• _Available data_
· · · · ·

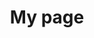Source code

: ---
title: My page
type: landing

sections:
  - block: markdown
    content:
      title: "대규모 트래픽 대응<br> 라이브 스트리밍 인프라 구축"
      subtitle: AWS
      text: |
        # OliveYoung Live Commerce 
        ![Project Logo](Project-Logo.png)
        - 접속 URL : https://www.olcl.shop
        - Test ID : user1 / CloudWave!
        
        <br><br><br>

        ## 프로젝트 소개
        - 3개 이상의 라이브 채널을 제공하는 **다중** 채널 라이브 서비스
        - 클라우드 기반의 트래픽 처리를 통한 **안정적인** 라이브 서비스
        - **AWS SaaS** 기반 ML 서비스 활용을 통한 개인 맞춤형 서비스

        <br><br>

        ## 1. 기술 스택
        1. **인프라**
           - Nginx
           - Kubernetes
           - EC2

           <br>

        2. **개발**
           - Streamlit
           - SpringBoot
           - Lambda

           <br>

        3. **데이터 베이스**
           - RDS
           - DynamoDB
           - S3

           <br>

        4. **CI/CD**
           - GitLab
           - Jenkins
           - ArgoCD

           <br>

        5. **모니터링**
           - Loki
           - Prometheus
           - Grafana
           - CloudWatch

           <br>

        6. **협업**
           - Notion
           - Slack

           <br><br><br>

        ## 2. 프로젝트 기간 및 일정 관리
        프로젝트 기간
           - 2024-08-12 ~ 2024-08-31

           <br>

        일정 관리
           - Notion 및 Slack을 통해 진행 상황 공유
           - 매일 오전 회의 진행 및 Agile한 업무 분담

           <br><br><br>

        ## 3. 프로젝트 차별점
        - 개발 환경과 운영 환경 분리 및 격리를 위한 중앙 관리 환경 존재
        - Warm Standby DR (RTO : 5min / RPO : 15min)
        - Public Bastion X → EC2 Instance Connect Endpoint 사용
        - 폐쇄 CI/CD 구축
        - 환경 간 중복 리소스 공유
        - 썸네일을 사용한 Rekognize로 1/25 수준 비용 절감

        <br><br><br>

        ## 4. 전체 아키텍처
        ![Main Architecture](main-archi.png)

        <br><br><br>

        ## 5. IVS - Service Flow
        ![IVS Service Flow](IVS-service.png)

        <br><br><br>

        ## 6. Rekognition + Personalize - Service Flow
        ![Rekognition and Personalize Service Flow](Rekognition+Personalize.png)

        <br><br><br>

        ## 7. Monitoring
        ![Grafana Dashboard](Grafana.png)
        - Prometheus + Loki & Cloudwatch

        <br><br><br>

        ## 8. Alarm
        ![Alarm System](Alarm.png)

        <br><br><br>

        ## 9-1. CI/CD Pipeline
        ![CI/CD Pipeline](CICD.png)

        <br><br><br>

        ## 9-2. Lambda Pipeline
        ![Lambda Pipeline](Lambda-pipeline.png)

        <br><br><br>

        ## 10. Load Test
        ![Load Test Results](LoadTest.png)
        - ApacheBench & Jmeter 를 통한 100,000 request/s Test

        <br><br><br>

        ## 11. 개선 목표
        1. Monitoring 최적화
              - 단일 Prometheus기반 중앙 집중식 모니터링 → Thanos(OSS)를 활용한 메트릭 관리

              <br>

        2. Cache 사용을 통한 성능 향상
              - RDS - Elastic Cache 연결 → 데이터 베이스 접근 성능 향상

              <br>

        3. Log에 대한 분석 고도화
              - ELK stack (Elasticsearch - Logstash - Kibana) 사용 → 문제 대응력 강화 
---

· · · · ·

• _Description of the task_
Report how many lines in the data include the word "모니터링", and give nothing but the count.

• _Answer to the problem_
2